Minimal impact from rate cuts
Although a rate cut is almost unanimously expected, there is some skepticism over the impact lower financing costs can have on the Russian economy, which remains hostage to a lack of demand for credit and investment from businesses due to a variety of structural issues. Vladimir Tikhomirov, chief economist at BCS Financial Group, told CNBC that a lack of demand for new loans for investment meant the Russian economy was slowing even before the coronavirus pandemic, particularly in the export-driven sectors which constitute a significant portion of the Russian gross domestic product.
“The best confirmation of this trend is that a lot of Russian companies have significantly increased their dividend payments to shareholders rather than opting to put aside a bit of money to expand,” Tikhomirov explained on the telephone from Moscow last week. “That’s a big problem and it will not disappear. It is not a Russian-only problem, as we’ve seen a lot of central banks cutting aggressively in the hope that would spike demand for credit and would lead to higher investment, job creation and finally growth, but thus far we have not seen a lot of evidence that investment is picking up and the demand for credit, particularly on the corporate side, is picking up.” Major economies such as Japan and the euro zone have long endured economic stagnation despite interest rates at or below zero in a bid to encourage borrowing. Tikhomirov suggested that increasing government spending on pensions, salaries or subsidies, or investment in infrastructure projects to drive demand, would be a more effective means of rejuvenating the economy in the aftermath of the crisis.
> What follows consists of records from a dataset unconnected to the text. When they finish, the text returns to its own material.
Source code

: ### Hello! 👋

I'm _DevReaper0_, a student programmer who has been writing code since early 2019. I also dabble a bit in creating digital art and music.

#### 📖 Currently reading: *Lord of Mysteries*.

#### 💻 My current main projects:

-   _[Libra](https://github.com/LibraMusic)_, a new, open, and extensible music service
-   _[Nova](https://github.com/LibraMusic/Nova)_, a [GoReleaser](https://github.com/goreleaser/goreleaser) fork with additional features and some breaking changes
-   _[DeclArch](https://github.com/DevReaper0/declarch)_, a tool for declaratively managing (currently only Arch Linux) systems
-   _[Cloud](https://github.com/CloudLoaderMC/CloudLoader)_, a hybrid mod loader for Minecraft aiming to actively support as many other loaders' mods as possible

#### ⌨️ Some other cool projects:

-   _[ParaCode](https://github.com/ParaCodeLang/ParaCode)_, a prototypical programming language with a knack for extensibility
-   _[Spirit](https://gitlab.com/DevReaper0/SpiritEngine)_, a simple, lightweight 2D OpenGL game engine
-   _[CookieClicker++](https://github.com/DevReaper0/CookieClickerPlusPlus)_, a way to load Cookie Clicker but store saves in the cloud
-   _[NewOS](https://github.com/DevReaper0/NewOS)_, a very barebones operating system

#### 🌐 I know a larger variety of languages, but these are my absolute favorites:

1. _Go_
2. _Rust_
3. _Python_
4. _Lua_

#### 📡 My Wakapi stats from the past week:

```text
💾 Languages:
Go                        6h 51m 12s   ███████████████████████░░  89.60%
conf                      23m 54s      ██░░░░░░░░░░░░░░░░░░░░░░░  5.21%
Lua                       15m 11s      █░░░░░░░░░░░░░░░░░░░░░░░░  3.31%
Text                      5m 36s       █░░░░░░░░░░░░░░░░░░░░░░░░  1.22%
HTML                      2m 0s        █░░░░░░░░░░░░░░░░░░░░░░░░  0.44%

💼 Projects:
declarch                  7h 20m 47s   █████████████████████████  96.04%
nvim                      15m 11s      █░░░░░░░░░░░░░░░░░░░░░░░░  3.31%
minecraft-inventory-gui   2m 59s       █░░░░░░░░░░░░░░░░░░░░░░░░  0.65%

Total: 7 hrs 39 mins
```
Private sector leverage concerns
Outdated capital stock, a declining workforce, dependence on natural resource sectors, institutional weaknesses and poor productivity growth will all continue to constrain economic activity, Karabaczek added. However, partially due to falling real wages and generally tepid economic activity, he highlighted that households and corporates have been leveraging up in recent years. “In turn, higher private sector leverage in the economy also calls for lower interest rates amid sustainability concerns,” he said. In late 2014, the CBR switched focus from exchange rate to inflation targeting, at which point the central bank’s interest rates gained in importance.
“The CBR has more control of money supply and interest rates, but still intervenes in the foreign exchange market to reduce exchange rate volatility,” Karabaczek said.
“However, there is still a large prevalence of fixed interest rates in the Russian economy: over two-thirds of Russian banks’ outstanding loans are at fixed interest rates, limiting the CBR’s interest rate transmission mechanism.”
Karabaczek suggested that there were other financing measures which could provide greater support than interest rate reductions this year. These included loan payment deferrals for small and medium-sized enterprises, loans at 0% interest rates for the hardest-hit industries and more low-interest loans for other key companies.